Collected data entries:

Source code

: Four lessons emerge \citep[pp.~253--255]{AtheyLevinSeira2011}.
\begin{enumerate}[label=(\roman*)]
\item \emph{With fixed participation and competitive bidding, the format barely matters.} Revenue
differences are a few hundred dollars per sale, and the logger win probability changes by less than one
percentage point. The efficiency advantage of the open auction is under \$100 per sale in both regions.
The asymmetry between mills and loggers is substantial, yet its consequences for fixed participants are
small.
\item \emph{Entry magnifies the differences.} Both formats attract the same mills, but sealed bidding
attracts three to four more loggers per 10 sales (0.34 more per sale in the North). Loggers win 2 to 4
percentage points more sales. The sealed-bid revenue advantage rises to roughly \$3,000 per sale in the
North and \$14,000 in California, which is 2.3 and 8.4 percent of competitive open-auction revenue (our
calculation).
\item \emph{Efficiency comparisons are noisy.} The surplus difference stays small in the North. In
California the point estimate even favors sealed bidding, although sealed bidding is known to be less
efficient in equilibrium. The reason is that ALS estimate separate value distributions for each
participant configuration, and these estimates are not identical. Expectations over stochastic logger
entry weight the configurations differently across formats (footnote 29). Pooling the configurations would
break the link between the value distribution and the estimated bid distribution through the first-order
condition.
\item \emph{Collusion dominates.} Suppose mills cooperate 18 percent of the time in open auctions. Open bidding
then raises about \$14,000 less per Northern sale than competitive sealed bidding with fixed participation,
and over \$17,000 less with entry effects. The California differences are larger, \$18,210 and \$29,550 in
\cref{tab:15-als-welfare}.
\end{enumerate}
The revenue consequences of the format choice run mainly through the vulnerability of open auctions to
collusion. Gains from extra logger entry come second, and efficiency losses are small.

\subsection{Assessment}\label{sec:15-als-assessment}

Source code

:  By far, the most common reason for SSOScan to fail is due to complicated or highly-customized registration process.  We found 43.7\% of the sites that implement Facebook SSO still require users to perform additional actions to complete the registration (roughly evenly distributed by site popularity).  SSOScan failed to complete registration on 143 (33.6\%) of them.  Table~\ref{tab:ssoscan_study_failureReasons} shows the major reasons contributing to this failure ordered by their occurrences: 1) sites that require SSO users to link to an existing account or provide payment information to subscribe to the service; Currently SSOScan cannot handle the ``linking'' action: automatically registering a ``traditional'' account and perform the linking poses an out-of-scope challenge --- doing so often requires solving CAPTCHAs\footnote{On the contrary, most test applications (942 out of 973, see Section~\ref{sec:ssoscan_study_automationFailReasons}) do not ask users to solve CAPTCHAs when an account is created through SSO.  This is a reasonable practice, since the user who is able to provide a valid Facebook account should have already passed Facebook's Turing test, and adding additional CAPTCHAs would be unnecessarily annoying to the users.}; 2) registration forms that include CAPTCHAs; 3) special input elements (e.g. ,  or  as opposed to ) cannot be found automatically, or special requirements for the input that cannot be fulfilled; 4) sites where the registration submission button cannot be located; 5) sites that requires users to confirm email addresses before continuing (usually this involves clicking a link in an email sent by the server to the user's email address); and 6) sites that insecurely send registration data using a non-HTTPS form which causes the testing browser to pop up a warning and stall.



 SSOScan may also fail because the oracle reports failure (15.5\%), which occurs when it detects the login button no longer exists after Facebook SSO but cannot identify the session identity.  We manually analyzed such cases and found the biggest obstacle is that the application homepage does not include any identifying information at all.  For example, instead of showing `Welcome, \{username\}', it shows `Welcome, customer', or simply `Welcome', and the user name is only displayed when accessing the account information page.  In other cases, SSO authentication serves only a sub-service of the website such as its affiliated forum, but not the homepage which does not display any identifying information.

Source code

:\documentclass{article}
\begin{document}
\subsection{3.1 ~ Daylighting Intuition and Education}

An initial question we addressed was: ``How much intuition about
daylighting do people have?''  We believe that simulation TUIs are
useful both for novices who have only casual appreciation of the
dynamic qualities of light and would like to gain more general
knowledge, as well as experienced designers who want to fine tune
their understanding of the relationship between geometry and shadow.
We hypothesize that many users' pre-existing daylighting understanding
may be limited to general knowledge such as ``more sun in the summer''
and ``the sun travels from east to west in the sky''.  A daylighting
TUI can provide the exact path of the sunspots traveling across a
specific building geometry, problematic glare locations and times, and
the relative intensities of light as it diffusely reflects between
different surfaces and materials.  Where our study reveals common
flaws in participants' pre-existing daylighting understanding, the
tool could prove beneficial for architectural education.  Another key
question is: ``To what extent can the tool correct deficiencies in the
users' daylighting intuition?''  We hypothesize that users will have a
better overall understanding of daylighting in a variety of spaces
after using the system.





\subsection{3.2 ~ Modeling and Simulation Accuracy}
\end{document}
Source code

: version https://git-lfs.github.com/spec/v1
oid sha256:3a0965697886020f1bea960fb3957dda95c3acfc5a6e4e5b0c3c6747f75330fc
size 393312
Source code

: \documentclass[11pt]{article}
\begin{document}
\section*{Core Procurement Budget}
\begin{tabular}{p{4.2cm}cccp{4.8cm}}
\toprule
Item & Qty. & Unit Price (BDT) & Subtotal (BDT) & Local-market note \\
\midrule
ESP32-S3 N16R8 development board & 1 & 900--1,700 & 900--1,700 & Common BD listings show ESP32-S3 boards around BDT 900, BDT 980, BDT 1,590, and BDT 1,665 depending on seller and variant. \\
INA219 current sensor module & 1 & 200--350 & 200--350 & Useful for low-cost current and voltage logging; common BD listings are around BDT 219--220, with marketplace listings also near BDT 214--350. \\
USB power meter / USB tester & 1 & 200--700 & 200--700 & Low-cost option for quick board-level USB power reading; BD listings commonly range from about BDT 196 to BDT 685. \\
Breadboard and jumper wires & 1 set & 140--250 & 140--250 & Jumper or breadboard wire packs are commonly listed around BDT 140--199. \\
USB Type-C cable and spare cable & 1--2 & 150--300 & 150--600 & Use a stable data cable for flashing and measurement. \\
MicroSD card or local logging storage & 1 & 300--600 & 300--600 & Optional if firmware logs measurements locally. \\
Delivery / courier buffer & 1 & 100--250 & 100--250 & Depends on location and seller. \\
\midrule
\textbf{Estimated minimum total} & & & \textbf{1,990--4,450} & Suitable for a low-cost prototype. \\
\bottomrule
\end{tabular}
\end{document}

## Work request
Every record above is to be transcribed exactly.

## The answer
Source code

: Four lessons emerge \citep[pp.~253--255]{AtheyLevinSeira2011}.
\begin{enumerate}[label=(\roman*)]
\item \emph{With fixed participation and competitive bidding, the format barely matters.} Revenue
differences are a few hundred dollars per sale, and the logger win probability changes by less than one
percentage point. The efficiency advantage of the open auction is under \$100 per sale in both regions.
The asymmetry between mills and loggers is substantial, yet its consequences for fixed participants are
small.
\item \emph{Entry magnifies the differences.} Both formats attract the same mills, but sealed bidding
attracts three to four more loggers per 10 sales (0.34 more per sale in the North). Loggers win 2 to 4
percentage points more sales. The sealed-bid revenue advantage rises to roughly \$3,000 per sale in the
North and \$14,000 in California, which is 2.3 and 8.4 percent of competitive open-auction revenue (our
calculation).
\item \emph{Efficiency comparisons are noisy.} The surplus difference stays small in the North. In
California the point estimate even favors sealed bidding, although sealed bidding is known to be less
efficient in equilibrium. The reason is that ALS estimate separate value distributions for each
participant configuration, and these estimates are not identical. Expectations over stochastic logger
entry weight the configurations differently across formats (footnote 29). Pooling the configurations would
break the link between the value distribution and the estimated bid distribution through the first-order
condition.
\item \emph{Collusion dominates.} Suppose mills cooperate 18 percent of the time in open auctions. Open bidding
then raises about \$14,000 less per Northern sale than competitive sealed bidding with fixed participation,
and over \$17,000 less with entry effects. The California differences are larger, \$18,210 and \$29,550 in
\cref{tab:15-als-welfare}.
\end{enumerate}
The revenue consequences of the format choice run mainly through the vulnerability of open auctions to
collusion. Gains from extra logger entry come second, and efficiency losses are small.

\subsection{Assessment}\label{sec:15-als-assessment}

Source code

:  By far, the most common reason for SSOScan to fail is due to complicated or highly-customized registration process.  We found 43.7\% of the sites that implement Facebook SSO still require users to perform additional actions to complete the registration (roughly evenly distributed by site popularity).  SSOScan failed to complete registration on 143 (33.6\%) of them.  Table~\ref{tab:ssoscan_study_failureReasons} shows the major reasons contributing to this failure ordered by their occurrences: 1) sites that require SSO users to link to an existing account or provide payment information to subscribe to the service; Currently SSOScan cannot handle the ``linking'' action: automatically registering a ``traditional'' account and perform the linking poses an out-of-scope challenge --- doing so often requires solving CAPTCHAs\footnote{On the contrary, most test applications (942 out of 973, see Section~\ref{sec:ssoscan_study_automationFailReasons}) do not ask users to solve CAPTCHAs when an account is created through SSO.  This is a reasonable practice, since the user who is able to provide a valid Facebook account should have already passed Facebook's Turing test, and adding additional CAPTCHAs would be unnecessarily annoying to the users.}; 2) registration forms that include CAPTCHAs; 3) special input elements (e.g. ,  or  as opposed to ) cannot be found automatically, or special requirements for the input that cannot be fulfilled; 4) sites where the registration submission button cannot be located; 5) sites that requires users to confirm email addresses before continuing (usually this involves clicking a link in an email sent by the server to the user's email address); and 6) sites that insecurely send registration data using a non-HTTPS form which causes the testing browser to pop up a warning and stall.



 SSOScan may also fail because the oracle reports failure (15.5\%), which occurs when it detects the login button no longer exists after Facebook SSO but cannot identify the session identity.  We manually analyzed such cases and found the biggest obstacle is that the application homepage does not include any identifying information at all.  For example, instead of showing `Welcome, \{username\}', it shows `Welcome, customer', or simply `Welcome', and the user name is only displayed when accessing the account information page.  In other cases, SSO authentication serves only a sub-service of the website such as its affiliated forum, but not the homepage which does not display any identifying information.

Source code

:\documentclass{article}
\begin{document}
\subsection{3.1 ~ Daylighting Intuition and Education}

An initial question we addressed was: ``How much intuition about
daylighting do people have?''  We believe that simulation TUIs are
useful both for novices who have only casual appreciation of the
dynamic qualities of light and would like to gain more general
knowledge, as well as experienced designers who want to fine tune
their understanding of the relationship between geometry and shadow.
We hypothesize that many users' pre-existing daylighting understanding
may be limited to general knowledge such as ``more sun in the summer''
and ``the sun travels from east to west in the sky''.  A daylighting
TUI can provide the exact path of the sunspots traveling across a
specific building geometry, problematic glare locations and times, and
the relative intensities of light as it diffusely reflects between
different surfaces and materials.  Where our study reveals common
flaws in participants' pre-existing daylighting understanding, the
tool could prove beneficial for architectural education.  Another key
question is: ``To what extent can the tool correct deficiencies in the
users' daylighting intuition?''  We hypothesize that users will have a
better overall understanding of daylighting in a variety of spaces
after using the system.





\subsection{3.2 ~ Modeling and Simulation Accuracy}
\end{document}
Source code

: version https://git-lfs.github.com/spec/v1
oid sha256:3a0965697886020f1bea960fb3957dda95c3acfc5a6e4e5b0c3c6747f75330fc
size 393312
Source code

: \documentclass[11pt]{article}
\begin{document}
\section*{Core Procurement Budget}
\begin{tabular}{p{4.2cm}cccp{4.8cm}}
\toprule
Item & Qty. & Unit Price (BDT) & Subtotal (BDT) & Local-market note \\
\midrule
ESP32-S3 N16R8 development board & 1 & 900--1,700 & 900--1,700 & Common BD listings show ESP32-S3 boards around BDT 900, BDT 980, BDT 1,590, and BDT 1,665 depending on seller and variant. \\
INA219 current sensor module & 1 & 200--350 & 200--350 & Useful for low-cost current and voltage logging; common BD listings are around BDT 219--220, with marketplace listings also near BDT 214--350. \\
USB power meter / USB tester & 1 & 200--700 & 200--700 & Low-cost option for quick board-level USB power reading; BD listings commonly range from about BDT 196 to BDT 685. \\
Breadboard and jumper wires & 1 set & 140--250 & 140--250 & Jumper or breadboard wire packs are commonly listed around BDT 140--199. \\
USB Type-C cable and spare cable & 1--2 & 150--300 & 150--600 & Use a stable data cable for flashing and measurement. \\
MicroSD card or local logging storage & 1 & 300--600 & 300--600 & Optional if firmware logs measurements locally. \\
Delivery / courier buffer & 1 & 100--250 & 100--250 & Depends on location and seller. \\
\midrule
\textbf{Estimated minimum total} & & & \textbf{1,990--4,450} & Suitable for a low-cost prototype. \\
\bottomrule
\end{tabular}
\end{document}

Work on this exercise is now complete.